Many of you will remember Tim Kendall as the expert for the information about the noted holy site, Jebel Barkal, in Satan’s Chamber. Tinsley and Hubbard, authors of the thriller that launched Fuze Publishing, relied on archaeologist Kendall’s discoveries at the pyramid ancient temple ruins to imagine the setting for their book.
More recently, Kendall, who lives in Salem, MA, turned his research expertise to matters closer to home to craft The 2013 Salem Witch Trials Calendar: a month by month guide to the tragedy of 1692. Fuze interviewed Kendall about his project.
How did you become interested in the Salem Witch Trials?
I moved to Salem in 2004 to discover the city reeks with history. My house, for example, is in Nathaniel Hawthorne’s neighborhood, a setting he used for The House of the Seven Gables.
About two years ago, I developed an active interest in “witch history,” when I discovered by chance that in 1692, only five doors east of my house, there had stood a tavern where the Salem magistrates had held some of the pre-trial witch hearings. I was stunned, since the site–like so many others in Salem–was completely unmarked! This led me to study the town’s early land records to try to discover other sites connected with the witch crisis–and I located the house sites of several accused “witches,” their accusers, the judges who convicted them, the ministers who excommunicated them, the constables and sheriff who arrested them and carried out their executions, all in addition to the sites of the original court house, the jail, and the places of execution–89 sites in all. Most today have been erased by urban sprawl. It was then that I got the idea of mapping the witch trials and creating a guide book.

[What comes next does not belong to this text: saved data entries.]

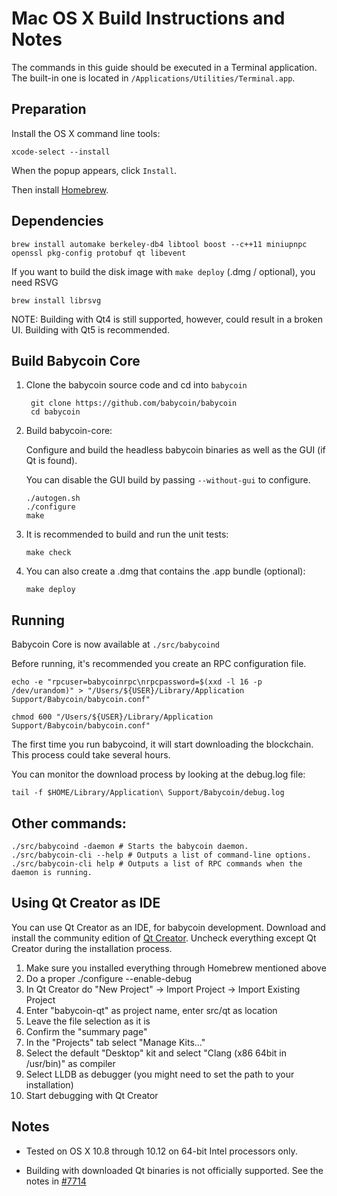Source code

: Mac OS X Build Instructions and Notes
====================================
The commands in this guide should be executed in a Terminal application.
The built-in one is located in `/Applications/Utilities/Terminal.app`.

Preparation
-----------
Install the OS X command line tools:

`xcode-select --install`

When the popup appears, click `Install`.

Then install [Homebrew](https://brew.sh).

Dependencies
----------------------

    brew install automake berkeley-db4 libtool boost --c++11 miniupnpc openssl pkg-config protobuf qt libevent

If you want to build the disk image with `make deploy` (.dmg / optional), you need RSVG

    brew install librsvg

NOTE: Building with Qt4 is still supported, however, could result in a broken UI. Building with Qt5 is recommended.

Build Babycoin Core
------------------------

1. Clone the babycoin source code and cd into `babycoin`

        git clone https://github.com/babycoin/babycoin
        cd babycoin

2.  Build babycoin-core:

    Configure and build the headless babycoin binaries as well as the GUI (if Qt is found).

    You can disable the GUI build by passing `--without-gui` to configure.

        ./autogen.sh
        ./configure
        make

3.  It is recommended to build and run the unit tests:

        make check

4.  You can also create a .dmg that contains the .app bundle (optional):

        make deploy

Running
-------

Babycoin Core is now available at `./src/babycoind`

Before running, it's recommended you create an RPC configuration file.

    echo -e "rpcuser=babycoinrpc\nrpcpassword=$(xxd -l 16 -p /dev/urandom)" > "/Users/${USER}/Library/Application Support/Babycoin/babycoin.conf"

    chmod 600 "/Users/${USER}/Library/Application Support/Babycoin/babycoin.conf"

The first time you run babycoind, it will start downloading the blockchain. This process could take several hours.

You can monitor the download process by looking at the debug.log file:

    tail -f $HOME/Library/Application\ Support/Babycoin/debug.log

Other commands:
-------

    ./src/babycoind -daemon # Starts the babycoin daemon.
    ./src/babycoin-cli --help # Outputs a list of command-line options.
    ./src/babycoin-cli help # Outputs a list of RPC commands when the daemon is running.

Using Qt Creator as IDE
------------------------
You can use Qt Creator as an IDE, for babycoin development.
Download and install the community edition of [Qt Creator](https://www.qt.io/download/).
Uncheck everything except Qt Creator during the installation process.

1. Make sure you installed everything through Homebrew mentioned above
2. Do a proper ./configure --enable-debug
3. In Qt Creator do "New Project" -> Import Project -> Import Existing Project
4. Enter "babycoin-qt" as project name, enter src/qt as location
5. Leave the file selection as it is
6. Confirm the "summary page"
7. In the "Projects" tab select "Manage Kits..."
8. Select the default "Desktop" kit and select "Clang (x86 64bit in /usr/bin)" as compiler
9. Select LLDB as debugger (you might need to set the path to your installation)
10. Start debugging with Qt Creator

Notes
-----

* Tested on OS X 10.8 through 10.12 on 64-bit Intel processors only.

* Building with downloaded Qt binaries is not officially supported. See the notes in [#7714](https://github.com/babycoin/babycoin/issues/7714)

Your book is in a unique format—a calendar. Can you talk more about why you chose that format and what it offers readers?
The Salem witch hysteria began in January 1692 and it lasted nearly twelve months–an entire year! I thought if I designed the book as a calendar it would allow people to follow the story in real time, month by month. Plus, they could actually use it as a 2013 calendar. Here each month is contrasted with the same month in 1692, in which events are presented in day-by-day diary style. The pages are also illustrated with 67 color photographs of important sites and landmarks, gravestones and contemporary portraits of the leading figures, and important documents.
What was it like to discover, during the course of your research, that some of your ancestors were involved in the trials?
Anyone whose ancestors settled in northeastern Massachusetts before 1692 is almost certain to be related to someone who played some direct or indirect role in the witch trials. Over 114 people from 26 different towns were accused of witchcraft, and hundreds of others were involved as accusers and witnesses in various capacities. Since some of my ancestors settled in Massachusetts in the early 17th century, I found several who were involved: one alleged “witch” who was sentenced to death (but who was sprung from jail by powerful friends), a man who served as a stenographer in several of the trials, another who was a spectator at one of the hangings (and who reported back to one of the trial judges his opinion that all five of the victims had been innocent), and another, a notorious minister of Salem, who was one of the most energetic of the witch persecutors and attended all the hangings. All this made me wonder how I would have behaved under similar circumstances.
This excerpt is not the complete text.